▶ Action item:
The number of lines below that contain the word "Real" is all that the answer should hold.

== Provided records

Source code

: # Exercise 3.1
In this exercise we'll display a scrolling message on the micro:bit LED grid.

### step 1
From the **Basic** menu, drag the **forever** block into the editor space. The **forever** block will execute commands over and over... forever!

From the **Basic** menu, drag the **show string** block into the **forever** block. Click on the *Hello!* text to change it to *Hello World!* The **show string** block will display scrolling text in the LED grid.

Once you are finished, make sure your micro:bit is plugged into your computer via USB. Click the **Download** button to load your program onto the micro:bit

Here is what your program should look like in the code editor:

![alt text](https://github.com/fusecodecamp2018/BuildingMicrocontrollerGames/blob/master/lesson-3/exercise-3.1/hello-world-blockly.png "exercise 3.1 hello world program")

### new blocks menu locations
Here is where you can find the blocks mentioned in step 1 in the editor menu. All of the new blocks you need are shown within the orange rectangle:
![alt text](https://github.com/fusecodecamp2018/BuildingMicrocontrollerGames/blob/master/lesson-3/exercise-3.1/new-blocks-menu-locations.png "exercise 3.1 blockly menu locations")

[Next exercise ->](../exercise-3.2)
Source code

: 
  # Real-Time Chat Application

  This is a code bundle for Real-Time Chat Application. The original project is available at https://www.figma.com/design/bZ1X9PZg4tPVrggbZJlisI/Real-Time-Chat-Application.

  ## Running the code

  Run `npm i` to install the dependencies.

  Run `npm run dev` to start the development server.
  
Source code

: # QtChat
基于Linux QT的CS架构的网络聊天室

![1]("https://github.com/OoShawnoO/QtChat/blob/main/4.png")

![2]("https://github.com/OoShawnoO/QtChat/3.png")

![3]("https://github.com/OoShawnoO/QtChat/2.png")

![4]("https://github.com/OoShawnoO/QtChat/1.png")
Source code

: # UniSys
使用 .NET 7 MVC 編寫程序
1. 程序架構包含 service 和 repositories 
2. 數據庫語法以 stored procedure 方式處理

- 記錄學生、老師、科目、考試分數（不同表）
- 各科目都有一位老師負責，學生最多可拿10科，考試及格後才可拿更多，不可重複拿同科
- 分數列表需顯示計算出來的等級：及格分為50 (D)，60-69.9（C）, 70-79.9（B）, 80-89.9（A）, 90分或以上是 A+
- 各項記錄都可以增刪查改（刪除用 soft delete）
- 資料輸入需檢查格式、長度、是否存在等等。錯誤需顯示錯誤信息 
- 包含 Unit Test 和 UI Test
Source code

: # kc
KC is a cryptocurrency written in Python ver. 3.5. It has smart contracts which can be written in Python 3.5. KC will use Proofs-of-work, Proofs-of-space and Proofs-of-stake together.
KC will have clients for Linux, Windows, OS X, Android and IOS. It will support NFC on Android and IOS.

====

▶ Result of this exercise:
2